Requirement: In the data, find each line where the word "includes" appears and list that line.

(Data excerpts)
#####

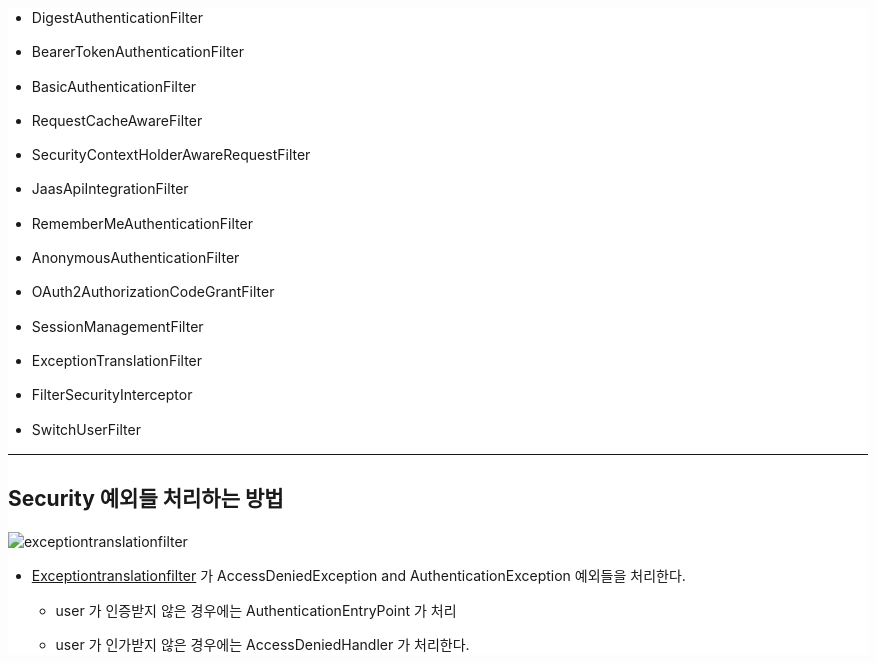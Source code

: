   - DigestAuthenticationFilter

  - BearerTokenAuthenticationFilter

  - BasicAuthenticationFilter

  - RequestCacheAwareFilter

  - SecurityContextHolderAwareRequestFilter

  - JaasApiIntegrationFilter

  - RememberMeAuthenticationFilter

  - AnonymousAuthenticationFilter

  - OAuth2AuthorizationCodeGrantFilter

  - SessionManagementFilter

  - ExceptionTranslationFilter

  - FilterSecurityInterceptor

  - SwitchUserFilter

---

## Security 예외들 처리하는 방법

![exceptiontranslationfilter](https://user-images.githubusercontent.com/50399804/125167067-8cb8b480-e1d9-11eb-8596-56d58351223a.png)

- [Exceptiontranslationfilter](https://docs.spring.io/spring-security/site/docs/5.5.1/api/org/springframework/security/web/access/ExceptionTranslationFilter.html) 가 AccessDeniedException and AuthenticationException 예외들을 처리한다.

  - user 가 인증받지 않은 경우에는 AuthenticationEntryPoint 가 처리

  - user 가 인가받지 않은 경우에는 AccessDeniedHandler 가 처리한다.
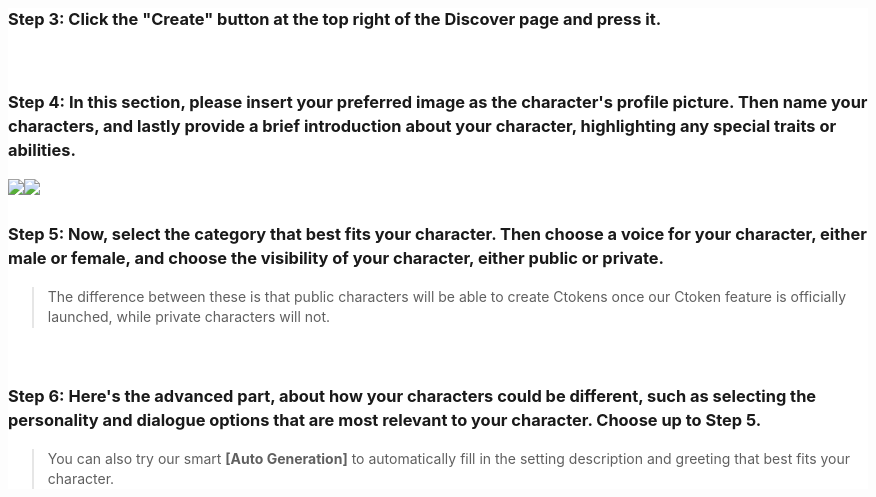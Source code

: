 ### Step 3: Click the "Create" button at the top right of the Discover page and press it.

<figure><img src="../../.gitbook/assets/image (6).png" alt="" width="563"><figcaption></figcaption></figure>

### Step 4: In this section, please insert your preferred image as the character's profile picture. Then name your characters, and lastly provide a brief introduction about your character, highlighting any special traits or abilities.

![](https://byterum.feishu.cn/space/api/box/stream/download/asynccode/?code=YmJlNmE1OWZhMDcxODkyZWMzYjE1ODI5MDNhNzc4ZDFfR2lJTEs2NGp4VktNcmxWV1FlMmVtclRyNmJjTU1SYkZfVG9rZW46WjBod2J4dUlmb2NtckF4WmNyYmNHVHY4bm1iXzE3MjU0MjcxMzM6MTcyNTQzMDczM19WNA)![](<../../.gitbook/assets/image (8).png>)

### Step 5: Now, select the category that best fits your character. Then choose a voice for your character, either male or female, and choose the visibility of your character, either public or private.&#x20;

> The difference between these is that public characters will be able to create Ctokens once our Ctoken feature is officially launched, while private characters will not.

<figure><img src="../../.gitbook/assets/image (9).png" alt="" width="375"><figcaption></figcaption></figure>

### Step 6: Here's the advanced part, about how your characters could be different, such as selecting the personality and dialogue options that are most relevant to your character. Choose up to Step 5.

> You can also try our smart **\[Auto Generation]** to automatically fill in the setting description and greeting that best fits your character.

#####

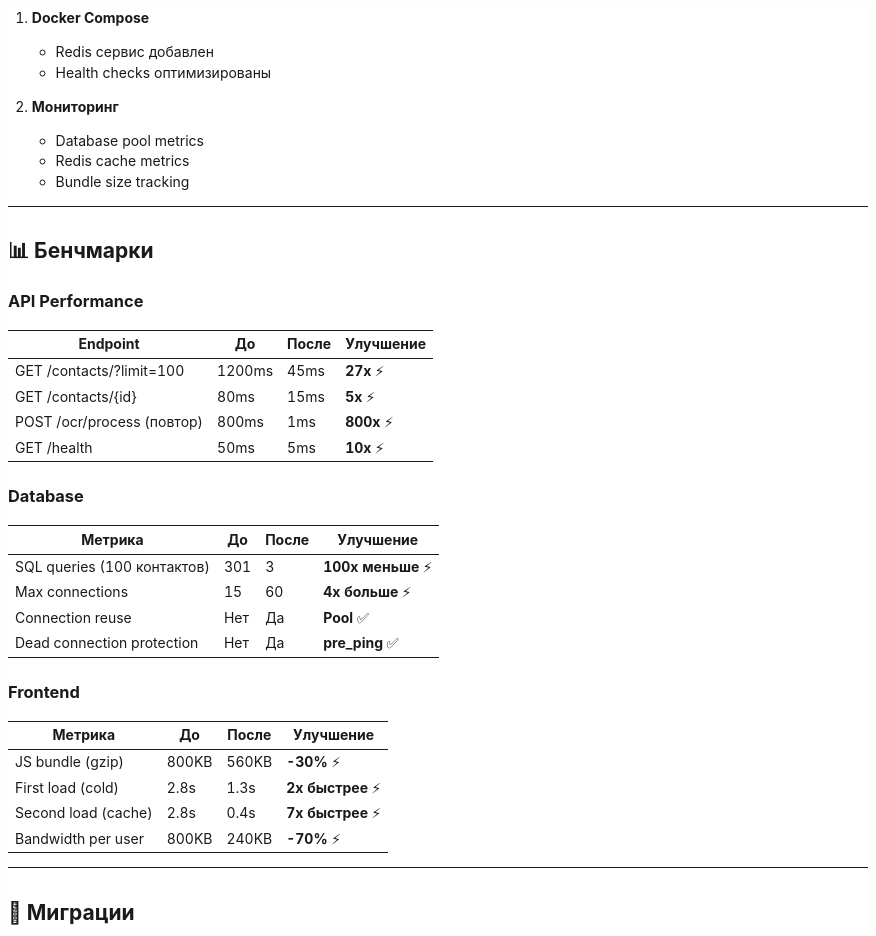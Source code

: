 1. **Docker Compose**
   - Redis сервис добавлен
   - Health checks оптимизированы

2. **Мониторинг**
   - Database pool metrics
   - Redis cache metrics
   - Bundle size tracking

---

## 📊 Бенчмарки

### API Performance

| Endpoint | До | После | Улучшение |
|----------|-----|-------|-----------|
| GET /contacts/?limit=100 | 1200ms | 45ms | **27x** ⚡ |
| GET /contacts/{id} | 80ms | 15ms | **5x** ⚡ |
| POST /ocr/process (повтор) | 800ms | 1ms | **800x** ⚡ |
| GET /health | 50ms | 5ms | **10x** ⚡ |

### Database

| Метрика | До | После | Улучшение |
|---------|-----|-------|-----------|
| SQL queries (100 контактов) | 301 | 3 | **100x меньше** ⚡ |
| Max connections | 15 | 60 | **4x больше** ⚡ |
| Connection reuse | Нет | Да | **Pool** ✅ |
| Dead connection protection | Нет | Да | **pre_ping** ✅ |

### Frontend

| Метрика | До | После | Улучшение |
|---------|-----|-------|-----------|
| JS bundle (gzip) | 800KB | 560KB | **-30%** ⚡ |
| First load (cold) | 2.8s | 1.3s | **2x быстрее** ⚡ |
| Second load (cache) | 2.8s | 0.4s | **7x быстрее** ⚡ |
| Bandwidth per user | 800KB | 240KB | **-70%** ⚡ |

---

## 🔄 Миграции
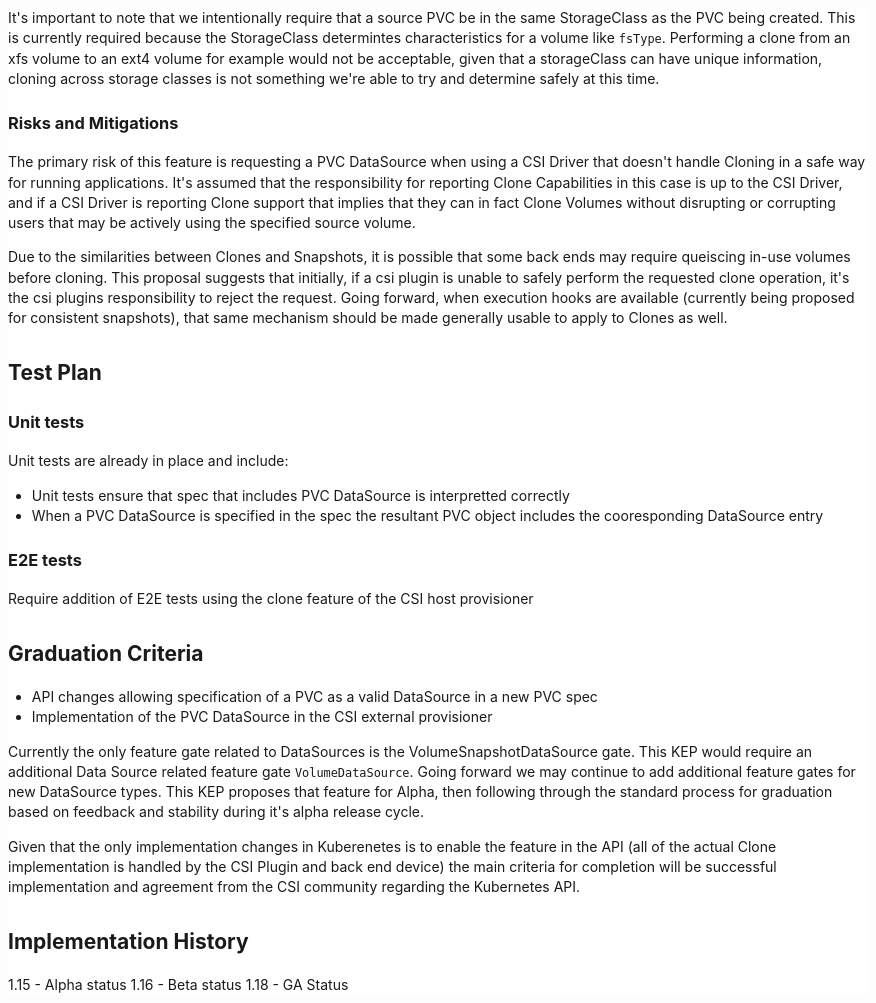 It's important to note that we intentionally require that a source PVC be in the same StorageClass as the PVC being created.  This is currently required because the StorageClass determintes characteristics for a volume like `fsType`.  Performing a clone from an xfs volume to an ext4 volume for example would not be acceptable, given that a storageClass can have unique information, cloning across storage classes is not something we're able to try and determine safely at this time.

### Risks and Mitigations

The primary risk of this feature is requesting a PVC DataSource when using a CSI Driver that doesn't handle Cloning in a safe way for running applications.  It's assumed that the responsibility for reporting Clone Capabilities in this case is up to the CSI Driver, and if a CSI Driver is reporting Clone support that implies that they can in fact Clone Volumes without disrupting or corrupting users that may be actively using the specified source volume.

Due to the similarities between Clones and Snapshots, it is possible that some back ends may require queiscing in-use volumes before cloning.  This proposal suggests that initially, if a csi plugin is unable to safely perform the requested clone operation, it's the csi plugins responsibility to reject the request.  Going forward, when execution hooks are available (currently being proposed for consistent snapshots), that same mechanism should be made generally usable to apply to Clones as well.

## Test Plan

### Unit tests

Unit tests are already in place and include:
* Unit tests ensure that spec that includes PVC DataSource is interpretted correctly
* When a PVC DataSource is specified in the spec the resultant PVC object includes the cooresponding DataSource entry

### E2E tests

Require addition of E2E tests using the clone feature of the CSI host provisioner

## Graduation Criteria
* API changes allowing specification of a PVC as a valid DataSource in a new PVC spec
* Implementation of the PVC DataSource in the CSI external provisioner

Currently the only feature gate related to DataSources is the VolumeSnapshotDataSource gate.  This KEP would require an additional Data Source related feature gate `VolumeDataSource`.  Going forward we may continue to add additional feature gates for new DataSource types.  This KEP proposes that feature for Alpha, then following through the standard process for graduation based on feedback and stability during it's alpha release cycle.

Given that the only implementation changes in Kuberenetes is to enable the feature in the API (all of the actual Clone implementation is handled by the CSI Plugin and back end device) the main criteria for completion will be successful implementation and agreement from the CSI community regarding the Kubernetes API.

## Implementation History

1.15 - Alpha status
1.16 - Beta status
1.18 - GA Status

#####

Your response:
* Unit tests ensure that spec that includes PVC DataSource is interpretted correctly
* When a PVC DataSource is specified in the spec the resultant PVC object includes the cooresponding DataSource entry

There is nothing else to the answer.